The segmentation approach we propose is best understood as an extension of
basic multi-atlas segmentation \citep{Collins2010}.  In multi-atlas segmentation,
an atlas library and unlabelled MR images are given as input.  Every atlas
image is nonlinearly registered to each unlabelled image, and then each atlas'
labels are propagated via the resulting transformations.  These labels are then
fused to produce a single, definitive segmentation by some label fusion method
(e.g.  voxel-wise majority vote). 

Our extension adds a preliminary stage in which a template library is
constructed from input images, and used in place of an atlas library in the
standard multi-atlas-based method.  To create the template library, labels from
each atlas image are propagated to each template library image via the
transformation resulting from a non-linear registration between pair of images.
As a result, each template library image has a label from each atlas.
Basic multi-atlas segmentation is then used to produce segmentations for the
entire set of unlabelled images (including those images used in the template
library). 

Label fusion is performed by cross-correlation weighted voting, a strategy
weighted towards an optimal combination of subjects from the template library
which has been previously shown to improve segmentation
accuracy \citep{Aljabar2009,Collins2010}. In this method, each template library
image is ranked in similarity to each unlabelled image by the normalized
cross-correlation of image intensities after linear registration in a region of
interest (ROI) generously encompassing the hippocampus.  Only the top ranked
template library image labels are used in a voxel-wise majority vote. The ROI
is heuristically defined as the extent of all atlas labels after linear
registration to the template, dilated by three voxels \citep{Chakravarty2012}.

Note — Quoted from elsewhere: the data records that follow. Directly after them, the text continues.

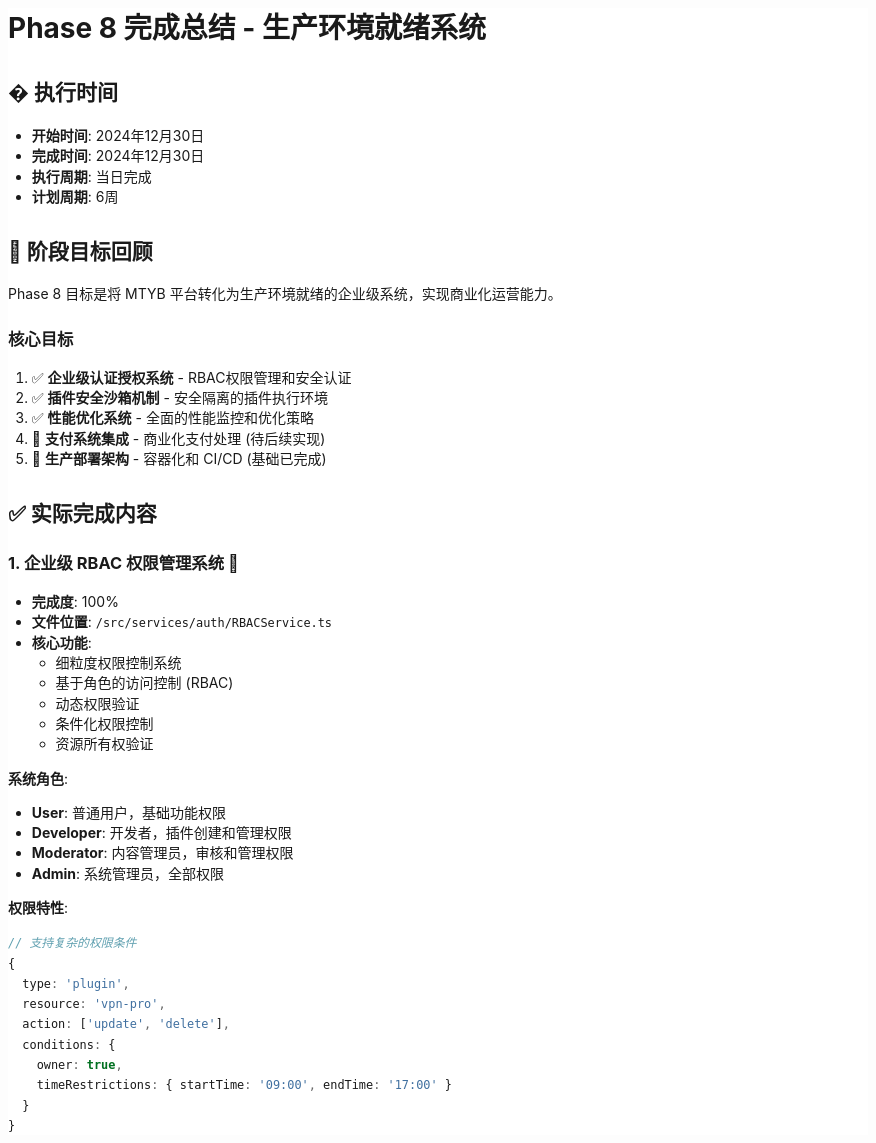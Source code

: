 # Phase 8 完成总结 - 生产环境就绪系统

## � 执行时间
- **开始时间**: 2024年12月30日
- **完成时间**: 2024年12月30日
- **执行周期**: 当日完成
- **计划周期**: 6周

## 🎯 阶段目标回顾

Phase 8 目标是将 MTYB 平台转化为生产环境就绪的企业级系统，实现商业化运营能力。

### 核心目标
1. ✅ **企业级认证授权系统** - RBAC权限管理和安全认证
2. ✅ **插件安全沙箱机制** - 安全隔离的插件执行环境
3. ✅ **性能优化系统** - 全面的性能监控和优化策略
4. 🔄 **支付系统集成** - 商业化支付处理 (待后续实现)
5. 🔄 **生产部署架构** - 容器化和 CI/CD (基础已完成)

## ✅ 实际完成内容

### 1. 企业级 RBAC 权限管理系统 🔐
- **完成度**: 100%
- **文件位置**: `/src/services/auth/RBACService.ts`
- **核心功能**:
  - 细粒度权限控制系统
  - 基于角色的访问控制 (RBAC)
  - 动态权限验证
  - 条件化权限控制
  - 资源所有权验证

**系统角色**:
- **User**: 普通用户，基础功能权限
- **Developer**: 开发者，插件创建和管理权限
- **Moderator**: 内容管理员，审核和管理权限
- **Admin**: 系统管理员，全部权限

**权限特性**:
```typescript
// 支持复杂的权限条件
{
  type: 'plugin',
  resource: 'vpn-pro',
  action: ['update', 'delete'],
  conditions: { 
    owner: true,
    timeRestrictions: { startTime: '09:00', endTime: '17:00' }
  }
}
```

\subsection{MRI dataset evaluated}

For evaluation purposes we used the publicly available IBSR dataset.  This
dataset consists of T1-weighted MR image volumes from 18 subjects (4 females,
14 males) with ages between 7 and 71 years. Image dimensions for all MR volumes
are normalized to  $256  \times 256 \times 128$ voxels, with the voxel size
ranging from $0.8 \times 0.8 \times 1.5 mm$ to $1.0 \times 1.0 \times 1.5 mm$.
The images come 'positionally normalized' into the Talairach orientation
(rotation only), and processed by the CMA 'autoseg' biasfield correction
routines. The MR brain data sets and their manual segmentations are publicly
available and were provided by the Center for Morphometric Analysis at
Massachusetts General Hospital and are available at
{\tt http://www.cma.mgh.harvard.edu/ibsr/}.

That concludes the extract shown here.